Given all the attention around the "food not lawns" movement, you might think I'm being metaphorical. But an experienced gardener will understand that the veggie patch is ALWAYS fighting a war for survival against lawn and "quack grass" greedily trying to take over any bit of land it can get access to.
"I've lost my garden completely to quack grass!!!"is one of the most common tales of garden woe, and usually the only recourse is to completely start over.
But LOOK AGAIN: Here, it is the grass that's on the run! This spunky veg, with no help from the gardener, is actually winning the war. More importantly, this hardy specimen is holding the line, protecting the more easily overrun vegetables behind it. This is what some Permaculturists call a "fortress plant." Best of all, it's perennial vegetable, sorrel, meaning that once it is established it will come back each year, working to keep weeds out of the garden for years to come. This is one of several tools derived from the study of ecology and natural succession that clever gardeners can use to keep grasses and other weeds at bay. But you can't just plant sorrel in your garden and expect not to have any weeds. To work well, we need to understand and apply the ecological principle behind how it works and design with that in mind.
(Another combo of fortress plants that has the grass on the run.)
It wasn't hard to convince myself that pouring a glass of home-grown elderberry-wine sangria and plopping a couple ice cubes in it would be the only possible way to visualize this. Now, staring at that ice cube it's still hard for me to imagine a wall of ice a mile high. But 10,000 years ago, that's what we had right here in parts of Michigan. In fact, as recently as 9,000 years ago most - if not all- of Michigan was under ice. When the ice melted and the water cleared what was left was a blank slate, in ecological terms a "disturbance," ready for mother nature to go to work repairing.

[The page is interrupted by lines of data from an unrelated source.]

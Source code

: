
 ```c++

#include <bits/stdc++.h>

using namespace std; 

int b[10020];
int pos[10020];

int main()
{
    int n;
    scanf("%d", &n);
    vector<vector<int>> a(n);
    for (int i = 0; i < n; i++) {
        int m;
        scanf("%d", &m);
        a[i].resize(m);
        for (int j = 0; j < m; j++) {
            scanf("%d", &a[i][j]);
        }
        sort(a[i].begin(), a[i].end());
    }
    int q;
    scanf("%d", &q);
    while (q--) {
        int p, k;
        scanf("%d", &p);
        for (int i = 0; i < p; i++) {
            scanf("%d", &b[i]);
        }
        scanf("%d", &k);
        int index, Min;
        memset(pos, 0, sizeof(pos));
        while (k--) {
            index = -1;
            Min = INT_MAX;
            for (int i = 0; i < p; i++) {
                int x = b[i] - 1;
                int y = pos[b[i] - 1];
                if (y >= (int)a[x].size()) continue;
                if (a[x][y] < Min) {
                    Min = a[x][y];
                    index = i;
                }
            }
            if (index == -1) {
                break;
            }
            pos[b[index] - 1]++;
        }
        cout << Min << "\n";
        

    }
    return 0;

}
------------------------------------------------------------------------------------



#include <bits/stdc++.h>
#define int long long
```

But she couldn't just jump in with the ramps, morels and and solomon's seal that characterize mature woodlands, because they need the rich, deep fungal duff found in the mature forests of Michigan. She had to start with plants that could get a toehold into this "blank slate, with little organic matter or fertility to help out. This gradual process of transformation that occurs after disturbance is called "succession," and that's what we're interested in when it comes to weeds.
Depending on the soil, the ecological history of the site, and other factors, a typical process of succession starts with the small, quick plants that evolved to cover poor "new" soils with little organic matter or easily digestible nutrition, like mosses and lichens. As these die back they enrich the soil with carbon and other nutrients, essentially adding "compost" to the soil and making it accessible to an increasing diversity of organisms. After a while of this composting, grasses and other "pioneer" weeds come in covering the land and playing their role in repairing the disturbance, creating a grassland. Over time, broadleaf plants like dandelions outcompete the grasses, making room for woody perennials to move in, creating a shrub field, then a savannah, then an open woodland, and finally coming to "climax" at a dark, dense mature forest.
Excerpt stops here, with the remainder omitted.